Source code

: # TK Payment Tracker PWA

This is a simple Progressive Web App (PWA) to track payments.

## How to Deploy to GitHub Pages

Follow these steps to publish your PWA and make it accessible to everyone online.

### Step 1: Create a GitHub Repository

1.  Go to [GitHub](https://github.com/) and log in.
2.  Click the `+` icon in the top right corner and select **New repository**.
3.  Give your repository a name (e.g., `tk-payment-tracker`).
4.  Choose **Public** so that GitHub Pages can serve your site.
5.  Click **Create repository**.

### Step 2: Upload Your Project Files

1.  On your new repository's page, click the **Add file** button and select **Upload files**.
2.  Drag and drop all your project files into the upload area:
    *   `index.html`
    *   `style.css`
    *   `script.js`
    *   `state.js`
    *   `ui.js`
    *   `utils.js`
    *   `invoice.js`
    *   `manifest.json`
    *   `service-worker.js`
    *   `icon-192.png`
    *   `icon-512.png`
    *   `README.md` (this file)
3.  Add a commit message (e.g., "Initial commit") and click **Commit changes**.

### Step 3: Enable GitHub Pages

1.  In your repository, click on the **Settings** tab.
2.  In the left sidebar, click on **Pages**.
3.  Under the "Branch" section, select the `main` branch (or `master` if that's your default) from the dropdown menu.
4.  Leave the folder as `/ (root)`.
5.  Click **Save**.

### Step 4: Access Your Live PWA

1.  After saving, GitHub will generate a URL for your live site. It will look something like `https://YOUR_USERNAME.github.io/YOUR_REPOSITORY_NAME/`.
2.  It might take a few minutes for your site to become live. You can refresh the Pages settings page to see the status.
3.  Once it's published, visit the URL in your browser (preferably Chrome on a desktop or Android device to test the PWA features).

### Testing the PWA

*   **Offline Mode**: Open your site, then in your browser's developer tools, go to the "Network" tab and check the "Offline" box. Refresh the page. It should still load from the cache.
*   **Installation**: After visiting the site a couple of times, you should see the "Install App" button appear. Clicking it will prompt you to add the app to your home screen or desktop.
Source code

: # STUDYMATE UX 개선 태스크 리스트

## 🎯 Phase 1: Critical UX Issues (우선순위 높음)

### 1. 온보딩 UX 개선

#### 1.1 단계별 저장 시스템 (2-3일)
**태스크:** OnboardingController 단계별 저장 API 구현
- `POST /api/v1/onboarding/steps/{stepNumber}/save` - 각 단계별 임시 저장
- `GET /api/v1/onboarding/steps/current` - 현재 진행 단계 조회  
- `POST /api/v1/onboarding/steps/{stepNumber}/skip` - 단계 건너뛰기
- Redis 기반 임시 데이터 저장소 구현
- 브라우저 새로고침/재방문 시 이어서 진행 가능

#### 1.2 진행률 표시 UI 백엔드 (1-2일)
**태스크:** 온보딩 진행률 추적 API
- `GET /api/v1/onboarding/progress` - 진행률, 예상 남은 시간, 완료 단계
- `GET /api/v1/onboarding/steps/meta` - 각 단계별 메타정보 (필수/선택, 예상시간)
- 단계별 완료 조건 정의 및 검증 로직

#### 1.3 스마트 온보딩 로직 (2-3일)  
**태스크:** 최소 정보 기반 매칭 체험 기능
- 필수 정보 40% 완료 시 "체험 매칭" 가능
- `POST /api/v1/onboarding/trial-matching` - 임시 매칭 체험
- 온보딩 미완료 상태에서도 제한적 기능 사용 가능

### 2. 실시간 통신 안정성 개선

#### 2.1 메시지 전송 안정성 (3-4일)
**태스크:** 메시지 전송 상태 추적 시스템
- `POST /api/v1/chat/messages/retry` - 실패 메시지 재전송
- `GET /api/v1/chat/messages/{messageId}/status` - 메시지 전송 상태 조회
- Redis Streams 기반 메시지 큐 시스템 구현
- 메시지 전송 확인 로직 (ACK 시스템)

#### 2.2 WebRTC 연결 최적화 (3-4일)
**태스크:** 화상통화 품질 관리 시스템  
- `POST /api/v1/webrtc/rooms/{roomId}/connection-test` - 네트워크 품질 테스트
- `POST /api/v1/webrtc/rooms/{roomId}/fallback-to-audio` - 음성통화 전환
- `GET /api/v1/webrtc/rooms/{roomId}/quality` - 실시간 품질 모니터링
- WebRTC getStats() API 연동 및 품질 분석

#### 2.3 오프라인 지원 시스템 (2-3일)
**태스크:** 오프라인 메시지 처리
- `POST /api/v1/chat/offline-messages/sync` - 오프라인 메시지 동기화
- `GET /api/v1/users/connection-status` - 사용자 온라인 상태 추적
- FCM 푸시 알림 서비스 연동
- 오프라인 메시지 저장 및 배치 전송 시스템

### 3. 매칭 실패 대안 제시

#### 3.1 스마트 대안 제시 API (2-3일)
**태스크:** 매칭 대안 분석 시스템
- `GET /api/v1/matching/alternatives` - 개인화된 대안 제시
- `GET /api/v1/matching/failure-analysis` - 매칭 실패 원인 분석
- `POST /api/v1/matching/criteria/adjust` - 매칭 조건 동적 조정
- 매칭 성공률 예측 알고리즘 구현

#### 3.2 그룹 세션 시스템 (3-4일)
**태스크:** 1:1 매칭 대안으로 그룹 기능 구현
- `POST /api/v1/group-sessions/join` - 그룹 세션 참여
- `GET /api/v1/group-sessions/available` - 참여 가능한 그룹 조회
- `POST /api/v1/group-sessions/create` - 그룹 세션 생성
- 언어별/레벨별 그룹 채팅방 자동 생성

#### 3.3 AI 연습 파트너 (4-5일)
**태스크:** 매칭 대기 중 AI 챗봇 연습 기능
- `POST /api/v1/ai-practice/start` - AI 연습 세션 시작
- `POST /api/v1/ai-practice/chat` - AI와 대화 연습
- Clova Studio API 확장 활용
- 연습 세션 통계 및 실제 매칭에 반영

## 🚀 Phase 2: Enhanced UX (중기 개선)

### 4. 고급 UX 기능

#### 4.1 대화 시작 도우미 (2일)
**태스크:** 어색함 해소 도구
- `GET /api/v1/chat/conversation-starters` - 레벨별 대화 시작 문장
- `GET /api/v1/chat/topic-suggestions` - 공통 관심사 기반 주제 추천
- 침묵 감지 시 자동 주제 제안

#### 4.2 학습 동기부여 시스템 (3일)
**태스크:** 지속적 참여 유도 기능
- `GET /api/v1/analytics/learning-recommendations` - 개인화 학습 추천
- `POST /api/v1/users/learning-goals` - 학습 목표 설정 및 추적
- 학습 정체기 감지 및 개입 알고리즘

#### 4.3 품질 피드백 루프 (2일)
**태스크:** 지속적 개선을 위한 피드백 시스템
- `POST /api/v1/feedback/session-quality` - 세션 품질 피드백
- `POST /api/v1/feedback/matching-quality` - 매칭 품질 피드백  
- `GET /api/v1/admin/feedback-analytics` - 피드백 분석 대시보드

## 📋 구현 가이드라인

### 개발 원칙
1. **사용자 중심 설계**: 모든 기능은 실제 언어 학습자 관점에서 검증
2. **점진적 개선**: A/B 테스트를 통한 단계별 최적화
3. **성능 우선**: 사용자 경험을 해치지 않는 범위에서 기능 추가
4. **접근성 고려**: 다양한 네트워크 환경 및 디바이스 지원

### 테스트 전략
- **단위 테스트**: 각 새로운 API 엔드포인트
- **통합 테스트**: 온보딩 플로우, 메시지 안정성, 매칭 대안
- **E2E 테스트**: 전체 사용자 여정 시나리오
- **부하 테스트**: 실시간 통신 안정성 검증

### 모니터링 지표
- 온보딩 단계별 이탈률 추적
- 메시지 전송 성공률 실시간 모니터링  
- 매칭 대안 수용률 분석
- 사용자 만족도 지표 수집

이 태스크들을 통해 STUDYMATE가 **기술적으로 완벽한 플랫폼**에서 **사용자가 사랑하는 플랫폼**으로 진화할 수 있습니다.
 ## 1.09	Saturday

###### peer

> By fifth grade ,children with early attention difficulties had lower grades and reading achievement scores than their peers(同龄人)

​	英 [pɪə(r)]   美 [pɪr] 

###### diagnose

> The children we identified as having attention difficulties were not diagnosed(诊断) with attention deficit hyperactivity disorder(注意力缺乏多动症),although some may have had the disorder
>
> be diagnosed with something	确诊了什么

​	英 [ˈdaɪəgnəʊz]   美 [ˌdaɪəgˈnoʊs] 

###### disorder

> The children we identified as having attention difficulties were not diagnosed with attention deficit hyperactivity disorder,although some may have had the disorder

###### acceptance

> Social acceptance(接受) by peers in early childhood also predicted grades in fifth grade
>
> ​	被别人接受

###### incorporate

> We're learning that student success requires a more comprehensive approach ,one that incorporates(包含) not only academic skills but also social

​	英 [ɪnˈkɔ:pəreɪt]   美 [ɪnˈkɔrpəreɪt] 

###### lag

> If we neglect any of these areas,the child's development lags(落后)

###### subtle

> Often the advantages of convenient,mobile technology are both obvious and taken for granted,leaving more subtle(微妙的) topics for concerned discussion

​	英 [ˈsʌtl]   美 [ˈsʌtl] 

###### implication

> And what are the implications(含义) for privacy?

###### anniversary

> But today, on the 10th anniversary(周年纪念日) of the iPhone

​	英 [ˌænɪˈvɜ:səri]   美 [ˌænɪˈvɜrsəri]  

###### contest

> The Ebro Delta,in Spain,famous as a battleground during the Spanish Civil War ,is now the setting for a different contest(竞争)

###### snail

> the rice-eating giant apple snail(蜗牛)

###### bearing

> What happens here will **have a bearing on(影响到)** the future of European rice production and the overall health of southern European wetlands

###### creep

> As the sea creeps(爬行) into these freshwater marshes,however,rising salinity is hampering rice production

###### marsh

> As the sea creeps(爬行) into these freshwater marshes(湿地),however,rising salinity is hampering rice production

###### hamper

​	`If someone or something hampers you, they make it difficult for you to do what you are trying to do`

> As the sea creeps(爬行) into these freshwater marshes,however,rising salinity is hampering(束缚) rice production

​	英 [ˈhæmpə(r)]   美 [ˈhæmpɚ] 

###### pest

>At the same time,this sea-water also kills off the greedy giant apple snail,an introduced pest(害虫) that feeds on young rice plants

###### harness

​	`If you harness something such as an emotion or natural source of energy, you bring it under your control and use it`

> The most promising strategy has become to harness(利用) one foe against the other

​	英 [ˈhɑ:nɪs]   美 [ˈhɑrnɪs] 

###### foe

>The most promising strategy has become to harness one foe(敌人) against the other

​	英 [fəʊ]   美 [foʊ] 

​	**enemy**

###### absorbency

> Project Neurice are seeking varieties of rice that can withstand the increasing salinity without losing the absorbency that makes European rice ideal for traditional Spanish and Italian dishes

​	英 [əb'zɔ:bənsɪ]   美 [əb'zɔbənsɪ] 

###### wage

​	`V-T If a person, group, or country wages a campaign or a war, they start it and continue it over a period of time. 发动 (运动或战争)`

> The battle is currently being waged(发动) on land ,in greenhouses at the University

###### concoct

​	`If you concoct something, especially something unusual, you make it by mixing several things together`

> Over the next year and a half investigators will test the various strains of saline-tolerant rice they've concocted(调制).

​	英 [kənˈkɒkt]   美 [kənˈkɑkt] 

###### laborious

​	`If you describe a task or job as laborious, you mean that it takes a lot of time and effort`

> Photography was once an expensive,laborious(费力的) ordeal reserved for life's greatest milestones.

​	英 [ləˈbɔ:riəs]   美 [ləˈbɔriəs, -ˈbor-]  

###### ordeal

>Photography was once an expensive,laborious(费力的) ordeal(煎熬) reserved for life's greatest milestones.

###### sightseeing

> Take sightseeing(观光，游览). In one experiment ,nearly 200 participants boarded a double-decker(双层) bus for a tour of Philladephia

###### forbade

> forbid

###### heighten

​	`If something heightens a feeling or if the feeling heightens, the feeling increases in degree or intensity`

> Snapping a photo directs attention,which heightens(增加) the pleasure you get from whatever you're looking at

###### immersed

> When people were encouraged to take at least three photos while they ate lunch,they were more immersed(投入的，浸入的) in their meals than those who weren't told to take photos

--------------------------------------------------

> _EXERCISE_: Write out, word for word, the line containing "###### sightseeing" and all the lines after it in the entries above, and nothing more.

> _SOLUTION TO THIS EXERCISE_:
###### sightseeing

> Take sightseeing(观光，游览). In one experiment ,nearly 200 participants boarded a double-decker(双层) bus for a tour of Philladephia

###### forbade

> forbid

###### heighten

​	`If something heightens a feeling or if the feeling heightens, the feeling increases in degree or intensity`

> Snapping a photo directs attention,which heightens(增加) the pleasure you get from whatever you're looking at

###### immersed

> When people were encouraged to take at least three photos while they ate lunch,they were more immersed(投入的，浸入的) in their meals than those who weren't told to take photos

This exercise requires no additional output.